Yeah, So I like this.



I wanna see you big.



An Installation piece for the senior Interdisciplinary Visual Art's Honors/ Juried exhibition. I'm not particularly fond of the gallery experience so I threw a visual fit and made a very large awkward man for the show. He wants to be there and be imposing, but then on the other hand doesn't want to let you in. Also, I'd been playing with the idea of embroidery on a much larger and industrial scale so it acted as a small materials study for that. 

Since this piece attempted to be made for this event, photographing it wasn't of too much importance. Obviously now I'm kicking myself for not using a better camera though haha, especially to get the texture of the head covering. But alas, the idea that he would only exist for a couple of weeks, then disappear felt very important to me. The dismal quality of the photo's makes you wish you had seen it in person, huh?



Mark making.

Friends in Suits


I had the opportunity to work with Angela Jaquith, friend and classmate, on a stop motion collaboration.
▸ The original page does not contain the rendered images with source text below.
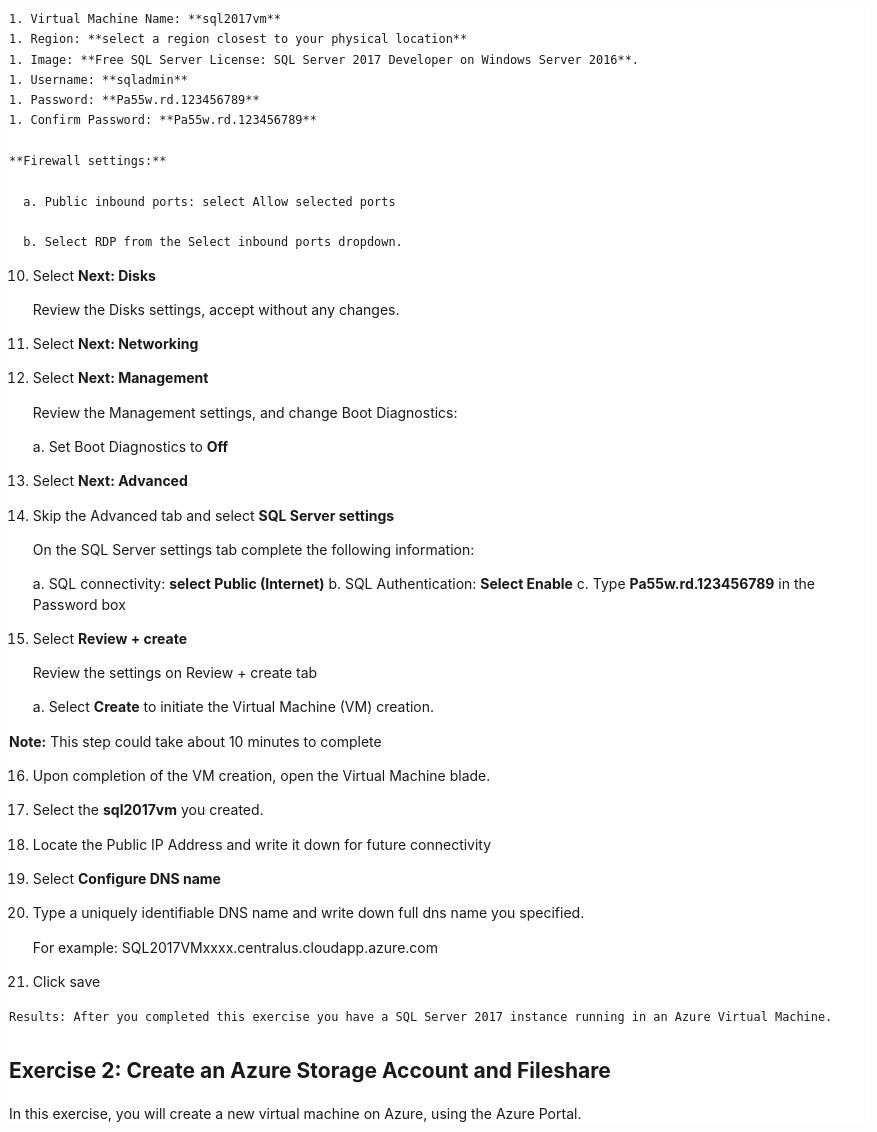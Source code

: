     1. Virtual Machine Name: **sql2017vm**
    1. Region: **select a region closest to your physical location**
    1. Image: **Free SQL Server License: SQL Server 2017 Developer on Windows Server 2016**.
    1. Username: **sqladmin**
    1. Password: **Pa55w.rd.123456789**
    1. Confirm Password: **Pa55w.rd.123456789**

    **Firewall settings:**

      a. Public inbound ports: select Allow selected ports

      b. Select RDP from the Select inbound ports dropdown.

10. Select **Next: Disks**

    Review the Disks settings, accept without any changes.

1. Select **Next: Networking**
1. Select **Next: Management**

    Review the Management settings, and change Boot Diagnostics:

    a. Set Boot Diagnostics to **Off**

13. Select **Next: Advanced**
1. Skip the Advanced tab and select **SQL Server settings**

    On the SQL Server settings tab complete the following information:

    a. SQL connectivity: **select Public (Internet)**
    b. SQL Authentication: **Select Enable**
    c. Type **Pa55w.rd.123456789** in the Password box

15. Select **Review + create**

    Review the settings on Review + create tab

    a. Select **Create** to initiate the Virtual Machine (VM) creation.

**Note:** This step could take about 10 minutes to complete

16.	Upon completion of the VM creation, open the Virtual Machine blade.
17.	 Select the **sql2017vm** you created.
18.	Locate the Public IP Address and write it down for future connectivity
19.	Select **Configure DNS name**
20.	Type a uniquely identifiable DNS name and write down full dns name you specified.

    For example: SQL2017VMxxxx.centralus.cloudapp.azure.com

21.	Click save

``` shell
Results: After you completed this exercise you have a SQL Server 2017 instance running in an Azure Virtual Machine.
```

## Exercise 2: Create an Azure Storage Account and Fileshare

In this exercise, you will create a new virtual machine on Azure, using the Azure Portal.
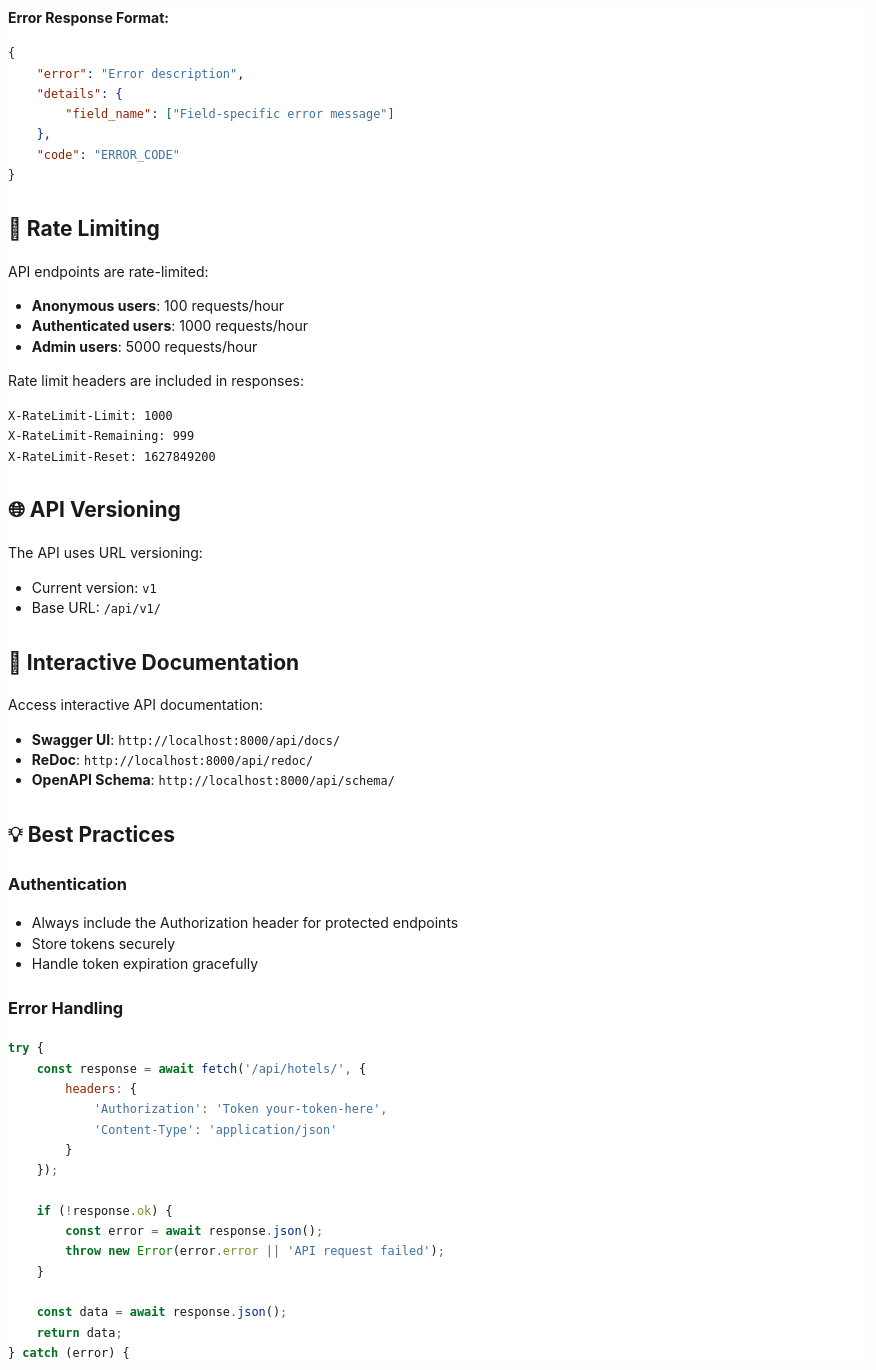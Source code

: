 **Error Response Format:**
```json
{
    "error": "Error description",
    "details": {
        "field_name": ["Field-specific error message"]
    },
    "code": "ERROR_CODE"
}
```

## 📝 Rate Limiting

API endpoints are rate-limited:
- **Anonymous users**: 100 requests/hour
- **Authenticated users**: 1000 requests/hour
- **Admin users**: 5000 requests/hour

Rate limit headers are included in responses:
```http
X-RateLimit-Limit: 1000
X-RateLimit-Remaining: 999
X-RateLimit-Reset: 1627849200
```

## 🌐 API Versioning

The API uses URL versioning:
- Current version: `v1`
- Base URL: `/api/v1/`

## 📖 Interactive Documentation

Access interactive API documentation:
- **Swagger UI**: `http://localhost:8000/api/docs/`
- **ReDoc**: `http://localhost:8000/api/redoc/`
- **OpenAPI Schema**: `http://localhost:8000/api/schema/`

## 💡 Best Practices

### Authentication
- Always include the Authorization header for protected endpoints
- Store tokens securely
- Handle token expiration gracefully

### Error Handling
```javascript
try {
    const response = await fetch('/api/hotels/', {
        headers: {
            'Authorization': 'Token your-token-here',
            'Content-Type': 'application/json'
        }
    });
    
    if (!response.ok) {
        const error = await response.json();
        throw new Error(error.error || 'API request failed');
    }
    
    const data = await response.json();
    return data;
} catch (error) {
```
She does way more ambitious stuff than this, but I'm so glad that she approached me and was willing to scale back her creative potential to work with a numb-skull like me. She brought so much knowledge to the table, and floored me with her technical abilities as well as professional set up. Just the equipment and editing alone that goes into something like this was eye opening and I'm glad that my introduction to the world of film was so well chaperoned.

My contribution was just creation of the painting and harrassing a friend to come in for awhile and put up with us dressing him up and bossing him around. He by the way did an awsome job. Thanks Casey Hart!
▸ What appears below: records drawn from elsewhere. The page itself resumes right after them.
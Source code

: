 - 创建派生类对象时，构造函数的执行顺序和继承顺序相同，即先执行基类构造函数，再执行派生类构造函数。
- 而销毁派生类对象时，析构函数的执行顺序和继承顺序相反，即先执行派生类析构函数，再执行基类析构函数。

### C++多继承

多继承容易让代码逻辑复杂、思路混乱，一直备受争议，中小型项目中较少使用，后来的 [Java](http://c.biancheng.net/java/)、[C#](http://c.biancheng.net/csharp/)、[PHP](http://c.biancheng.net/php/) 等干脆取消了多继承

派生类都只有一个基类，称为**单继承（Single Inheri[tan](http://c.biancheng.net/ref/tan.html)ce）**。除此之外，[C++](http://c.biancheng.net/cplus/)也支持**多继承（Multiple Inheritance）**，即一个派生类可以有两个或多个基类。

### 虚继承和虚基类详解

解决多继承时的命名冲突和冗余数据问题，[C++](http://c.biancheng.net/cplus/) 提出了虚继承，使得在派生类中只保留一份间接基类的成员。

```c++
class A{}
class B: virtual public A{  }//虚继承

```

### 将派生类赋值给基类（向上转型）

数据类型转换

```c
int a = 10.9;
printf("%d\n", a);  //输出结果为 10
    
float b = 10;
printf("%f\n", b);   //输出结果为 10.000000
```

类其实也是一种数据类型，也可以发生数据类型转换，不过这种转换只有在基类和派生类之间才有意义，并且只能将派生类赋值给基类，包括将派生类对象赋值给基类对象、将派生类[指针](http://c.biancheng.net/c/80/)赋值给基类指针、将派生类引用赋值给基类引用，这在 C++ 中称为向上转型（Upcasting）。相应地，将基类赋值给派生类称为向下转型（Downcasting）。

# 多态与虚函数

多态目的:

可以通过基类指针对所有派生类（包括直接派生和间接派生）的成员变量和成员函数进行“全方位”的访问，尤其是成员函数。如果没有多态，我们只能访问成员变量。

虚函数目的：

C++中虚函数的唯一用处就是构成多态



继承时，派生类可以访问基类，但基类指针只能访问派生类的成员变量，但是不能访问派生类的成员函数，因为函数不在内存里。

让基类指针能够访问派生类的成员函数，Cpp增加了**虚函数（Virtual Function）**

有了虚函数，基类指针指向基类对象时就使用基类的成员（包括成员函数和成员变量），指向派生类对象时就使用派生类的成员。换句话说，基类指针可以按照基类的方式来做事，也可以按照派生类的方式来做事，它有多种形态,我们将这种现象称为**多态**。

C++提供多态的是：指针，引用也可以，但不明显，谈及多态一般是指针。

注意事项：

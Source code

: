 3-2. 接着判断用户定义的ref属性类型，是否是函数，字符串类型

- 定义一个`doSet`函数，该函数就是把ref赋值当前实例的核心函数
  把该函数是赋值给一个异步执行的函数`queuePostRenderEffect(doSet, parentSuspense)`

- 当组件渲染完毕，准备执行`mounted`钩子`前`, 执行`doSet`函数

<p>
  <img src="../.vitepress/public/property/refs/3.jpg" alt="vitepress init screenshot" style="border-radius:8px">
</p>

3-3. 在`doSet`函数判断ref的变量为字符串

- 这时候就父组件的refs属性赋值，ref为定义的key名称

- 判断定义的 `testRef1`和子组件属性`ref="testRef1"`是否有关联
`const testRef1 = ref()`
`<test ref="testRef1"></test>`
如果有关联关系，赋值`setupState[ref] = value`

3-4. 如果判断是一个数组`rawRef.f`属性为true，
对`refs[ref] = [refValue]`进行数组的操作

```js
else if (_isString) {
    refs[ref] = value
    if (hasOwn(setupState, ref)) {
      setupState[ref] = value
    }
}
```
Together Angela and I discussed and rationalized how to build out with each tiny movement, and it was fun to discover what strange things happen when you come together with someone else. On the one hand it doesn't fit exactly with what you would ever make, but then there's this kind of magic in knowing that whatever comes of the collaboration, you could never ever have concieved it by yourself. So in that sense,  building something that required a collision of practices makes it very precious.

Here are some detail shots to give a better idea of what was actually happening to the painting since in the final version some details were lost.
I didn't mean to, but the woman in the painting ended up looking like Angela!
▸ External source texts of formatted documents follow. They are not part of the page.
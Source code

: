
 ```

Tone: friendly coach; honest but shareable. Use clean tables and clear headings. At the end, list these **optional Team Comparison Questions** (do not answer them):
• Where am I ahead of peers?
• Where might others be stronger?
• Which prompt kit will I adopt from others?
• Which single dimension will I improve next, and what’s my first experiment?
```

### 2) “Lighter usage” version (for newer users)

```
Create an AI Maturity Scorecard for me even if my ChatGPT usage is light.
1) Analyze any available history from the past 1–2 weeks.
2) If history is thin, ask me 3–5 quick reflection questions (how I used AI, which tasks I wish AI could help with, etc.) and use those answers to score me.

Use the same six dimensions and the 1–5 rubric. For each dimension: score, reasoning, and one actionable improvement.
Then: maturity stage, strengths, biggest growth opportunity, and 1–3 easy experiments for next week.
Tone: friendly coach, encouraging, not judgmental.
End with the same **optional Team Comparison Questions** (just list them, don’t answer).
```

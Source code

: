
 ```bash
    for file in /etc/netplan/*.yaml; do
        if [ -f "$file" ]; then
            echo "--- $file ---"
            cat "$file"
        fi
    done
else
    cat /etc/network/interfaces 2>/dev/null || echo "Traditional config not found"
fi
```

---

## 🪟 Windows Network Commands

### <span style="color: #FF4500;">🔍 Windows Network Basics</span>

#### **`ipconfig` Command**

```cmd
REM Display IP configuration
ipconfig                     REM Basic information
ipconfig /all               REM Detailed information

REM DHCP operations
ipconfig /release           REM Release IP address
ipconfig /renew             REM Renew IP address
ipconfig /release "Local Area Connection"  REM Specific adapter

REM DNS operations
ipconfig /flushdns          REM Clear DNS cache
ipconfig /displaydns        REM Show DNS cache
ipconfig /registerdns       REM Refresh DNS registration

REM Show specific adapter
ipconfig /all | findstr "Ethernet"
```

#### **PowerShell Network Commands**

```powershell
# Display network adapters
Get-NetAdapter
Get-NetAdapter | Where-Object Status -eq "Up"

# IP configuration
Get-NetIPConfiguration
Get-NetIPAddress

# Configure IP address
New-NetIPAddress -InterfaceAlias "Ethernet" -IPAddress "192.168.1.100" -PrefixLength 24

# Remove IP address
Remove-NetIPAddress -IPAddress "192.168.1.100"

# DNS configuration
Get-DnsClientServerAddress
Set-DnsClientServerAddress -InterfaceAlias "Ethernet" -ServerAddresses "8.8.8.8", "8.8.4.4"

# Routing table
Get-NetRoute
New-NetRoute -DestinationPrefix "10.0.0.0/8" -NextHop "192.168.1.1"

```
Even though I think we were driven a lot more by the idea of our processes working together, there's a definite discussion of the cultural dilineation between fine art and craft, the male gaze and the gendering of materials.

MUTANT EYE BALLS. 


Saturday, May 5, 2012

Blue Speak



  
A very short blog project. I wanted to make this ambiguous secret space on the internet but I didn't like where it was leading me so it was abandoned after a weekend. I really wouldn't mind returning to some imagery in the third piece though.